Source records
= Beginning of Section =

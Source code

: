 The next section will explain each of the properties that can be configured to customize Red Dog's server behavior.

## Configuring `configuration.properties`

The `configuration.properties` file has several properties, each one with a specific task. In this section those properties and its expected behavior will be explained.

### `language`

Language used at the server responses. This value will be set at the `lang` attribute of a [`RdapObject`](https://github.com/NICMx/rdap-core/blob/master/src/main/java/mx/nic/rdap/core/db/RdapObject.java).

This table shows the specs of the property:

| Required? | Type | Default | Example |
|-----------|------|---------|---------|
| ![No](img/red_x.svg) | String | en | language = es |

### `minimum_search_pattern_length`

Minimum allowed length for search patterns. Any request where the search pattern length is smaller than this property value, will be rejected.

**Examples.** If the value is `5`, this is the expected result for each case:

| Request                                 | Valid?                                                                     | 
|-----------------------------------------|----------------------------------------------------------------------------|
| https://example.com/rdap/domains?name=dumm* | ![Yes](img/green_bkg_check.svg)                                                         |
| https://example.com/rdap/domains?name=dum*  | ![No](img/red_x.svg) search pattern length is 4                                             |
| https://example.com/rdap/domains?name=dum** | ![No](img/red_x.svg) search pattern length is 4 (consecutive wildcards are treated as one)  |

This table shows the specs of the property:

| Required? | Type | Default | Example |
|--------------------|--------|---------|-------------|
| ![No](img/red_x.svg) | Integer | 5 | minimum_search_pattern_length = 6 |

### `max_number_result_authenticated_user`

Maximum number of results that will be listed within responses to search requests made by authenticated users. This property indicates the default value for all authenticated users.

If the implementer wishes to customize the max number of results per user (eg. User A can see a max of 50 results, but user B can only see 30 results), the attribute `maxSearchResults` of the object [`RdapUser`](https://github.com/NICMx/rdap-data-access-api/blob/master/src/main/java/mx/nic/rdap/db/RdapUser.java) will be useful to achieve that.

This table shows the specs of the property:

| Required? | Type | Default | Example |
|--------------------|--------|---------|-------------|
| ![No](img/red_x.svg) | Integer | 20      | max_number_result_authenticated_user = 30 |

= End of Section =

HOW TO COMPLETE THIS TASK:
Looking only at the entries, count the lines that contain the word "NICMx", then state that count and nothing else.

EXERCISE SOLUTION:
2